Emmanuel Macron a su attirer un électorat auprès de la diaspora maghrébine, souvent issue de la classe moyenne ou supérieure (AFP)

« Il est moins hypocrite que d’autres politiques et n’a jamais stigmatisé les immigrés alors que la gauche a toujours eu ce discours un peu infantilisant par rapport aux personnes issues de l’immigration. » Hella, 44 ans, est fonctionnaire territoriale dans les Yvelines. Pour cette Franco-tunisienne qui a le droit de voter depuis 2002, l’engagement a toujours été du côté du parti socialiste. D’ailleurs, elle a voté Hamon au premier tour tandis que « [sa] fille de 18 ans était à 300 % pro-Macron dès le début, notamment pour les 500 euros qu’il veut donner aux jeunes pour l’accès à la culture » déclare-t-elle.

Et pourtant, ce dimanche, la socialiste convaincue votera Macron avec bonne volonté. « Le vote du premier tour, c’était vraiment pour soutenir Hamon mais aujourd’hui je n’y vais pas à reculons », ajoute-t-elle. Le principal atout de Macron, selon elle, pour séduire l’électorat des Français d’origine maghrébine, réside dans sa volonté de changement. « On sent qu’il s’adapte à l’ère du temps et qu’il va un peu à l’encontre des populismes » affirme-t-elle.

Un vote pour Macron en réaction

En France, l’immigration maghrébine représentait plus de 8 % de la population en 2011 tandis que l’islam est devenu la seconde religion de France avec près de 5 % de musulmans. Si dans certaines banlieues françaises où de nombreux électeurs ont des origines maghrébines, le vote a plutôt été en faveur de Mélenchon, Macron est souvent arrivé deuxième avec une moyenne de 20/25 % des suffrages, montrant aussi que son discours libéral avait parfois réussi à convaincre même dans les périphéries urbaines défavorisées. Du côté des musulmans qui votent aussi traditionnellement à gauche, Macron a aussi su séduire en réaction au gouvernement de Hollande et surtout aux discours de Manuel Valls durant le quinquennat.

Pour Madjid Si Hocine, médecin franco-algérien de 47 ans, « Macron est arrivé dans le paysage politique au moment du burkini, un peu comme une voie de sortie » (AFP)

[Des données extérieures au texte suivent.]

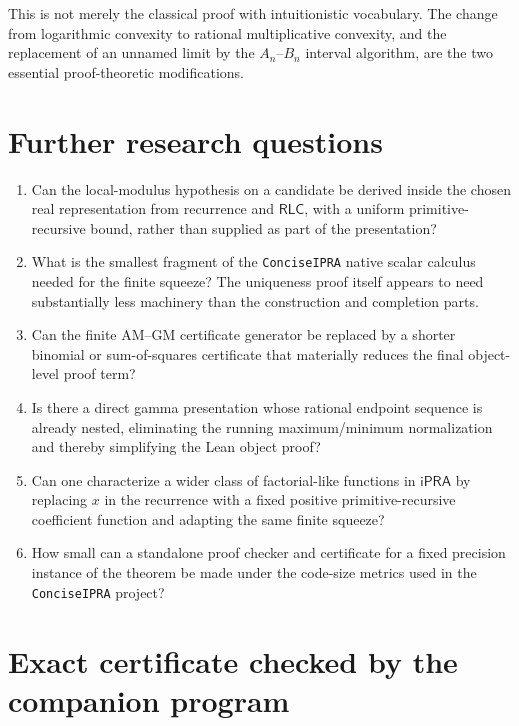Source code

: \documentclass[11pt]{article}
\newcommand{\ipra}{\mathsf{iPRA}}
\newcommand{\RLC}{\mathsf{RLC}}
\newcommand{\code}[1]{\texttt{#1}}
\begin{document}
This is not merely the classical proof with intuitionistic vocabulary.  The
change from logarithmic convexity to rational multiplicative convexity, and
the replacement of an unnamed limit by the $A_n$--$B_n$ interval algorithm,
are the two essential proof-theoretic modifications.

\section{Further research questions}

\begin{enumerate}
\item Can the local-modulus hypothesis on a candidate be derived inside the
chosen real representation from recurrence and $\RLC$, with a uniform
primitive-recursive bound, rather than supplied as part of the presentation?

\item What is the smallest fragment of the \code{ConciseIPRA} native scalar
calculus needed for the finite squeeze?  The uniqueness proof itself appears
to need substantially less machinery than the construction and completion
parts.

\item Can the finite AM--GM certificate generator be replaced by a shorter
binomial or sum-of-squares certificate that materially reduces the final
object-level proof term?

\item Is there a direct gamma presentation whose rational endpoint sequence is
already nested, eliminating the running maximum/minimum normalization and
thereby simplifying the Lean object proof?

\item Can one characterize a wider class of factorial-like functions in
$\ipra$ by replacing $x$ in the recurrence with a fixed positive
primitive-recursive coefficient function and adapting the same finite squeeze?

\item How small can a standalone proof checker and certificate for a fixed
precision instance of the theorem be made under the code-size metrics used in
the \code{ConciseIPRA} project?
\end{enumerate}

\appendix
\section{Exact certificate checked by the companion program}
\end{document}
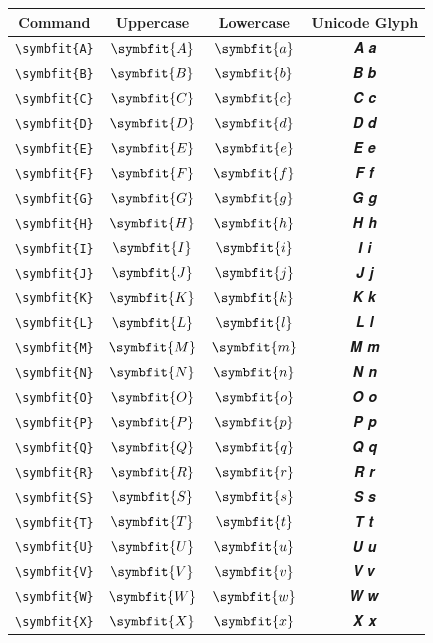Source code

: \documentclass[12pt,a4paper]{article}
\begin{document}
\begin{longtable}{|c|c|c|c|}
\hline
\textbf{Command} & \textbf{Uppercase} & \textbf{Lowercase} & \textbf{Unicode Glyph} \\
\hline
\verb|\symbfit{A}| & $\symbfit{A}$ & $\symbfit{a}$ & 𝑨 𝒂 \\
\verb|\symbfit{B}| & $\symbfit{B}$ & $\symbfit{b}$ & 𝑩 𝒃 \\
\verb|\symbfit{C}| & $\symbfit{C}$ & $\symbfit{c}$ & 𝑪 𝒄 \\
\verb|\symbfit{D}| & $\symbfit{D}$ & $\symbfit{d}$ & 𝑫 𝒅 \\
\verb|\symbfit{E}| & $\symbfit{E}$ & $\symbfit{e}$ & 𝑬 𝒆 \\
\verb|\symbfit{F}| & $\symbfit{F}$ & $\symbfit{f}$ & 𝑭 𝒇 \\
\verb|\symbfit{G}| & $\symbfit{G}$ & $\symbfit{g}$ & 𝑮 𝒈 \\
\verb|\symbfit{H}| & $\symbfit{H}$ & $\symbfit{h}$ & 𝑯 𝒉 \\
\verb|\symbfit{I}| & $\symbfit{I}$ & $\symbfit{i}$ & 𝑰 𝒊 \\
\verb|\symbfit{J}| & $\symbfit{J}$ & $\symbfit{j}$ & 𝑱 𝒋 \\
\verb|\symbfit{K}| & $\symbfit{K}$ & $\symbfit{k}$ & 𝑲 𝒌 \\
\verb|\symbfit{L}| & $\symbfit{L}$ & $\symbfit{l}$ & 𝑳 𝒍 \\
\verb|\symbfit{M}| & $\symbfit{M}$ & $\symbfit{m}$ & 𝑴 𝒎 \\
\verb|\symbfit{N}| & $\symbfit{N}$ & $\symbfit{n}$ & 𝑵 𝒏 \\
\verb|\symbfit{O}| & $\symbfit{O}$ & $\symbfit{o}$ & 𝑶 𝒐 \\
\verb|\symbfit{P}| & $\symbfit{P}$ & $\symbfit{p}$ & 𝑷 𝒑 \\
\verb|\symbfit{Q}| & $\symbfit{Q}$ & $\symbfit{q}$ & 𝑸 𝒒 \\
\verb|\symbfit{R}| & $\symbfit{R}$ & $\symbfit{r}$ & 𝑹 𝒓 \\
\verb|\symbfit{S}| & $\symbfit{S}$ & $\symbfit{s}$ & 𝑺 𝒔 \\
\verb|\symbfit{T}| & $\symbfit{T}$ & $\symbfit{t}$ & 𝑻 𝒕 \\
\verb|\symbfit{U}| & $\symbfit{U}$ & $\symbfit{u}$ & 𝑼 𝒖 \\
\verb|\symbfit{V}| & $\symbfit{V}$ & $\symbfit{v}$ & 𝑽 𝒗 \\
\verb|\symbfit{W}| & $\symbfit{W}$ & $\symbfit{w}$ & 𝑾 𝒘 \\
\verb|\symbfit{X}| & $\symbfit{X}$ & $\symbfit{x}$ & 𝑿 𝒙 \\

\end{longtable}
\end{document}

Madjid Si Hocine, médecin franco-algérien de 47 ans, s’est intéressé à Macron dès le début de sa campagne. « Le mythe du vote musulman pro-Hollande en 2012 a été ébranlé pendant le quinquennat, il y a eu beaucoup de déceptions aussi bien sur le sort des chibanis que sur le vote des étrangers. Je pense aussi aux propos de Valls sur le voile. Donc si les Musulmans avaient voté pour Hollande en 2012 surtout pour se débarrasser de Sarkozy et du débat sur l’identité nationale, aujourd’hui, c’est fini » déclare-t-il. « Macron représente un peu le Trudeau français et c’est vrai que pour des bourgeois comme moi, il reste un candidat intéressant qui a fait valser les étiquettes politiques traditionnelles. Je suis engagé depuis plusieurs années et c’est vrai qu’il y a une mémoire qui est devenue gênante aujourd’hui du rapport musulmans/Français d’origine maghrébine et socialistes. Il y a eu la manipulation de la question des Beurs etc.… et Macron est arrivé dans le paysage politique au moment du burkini, un peu comme une voie de sortie » avance-t-il.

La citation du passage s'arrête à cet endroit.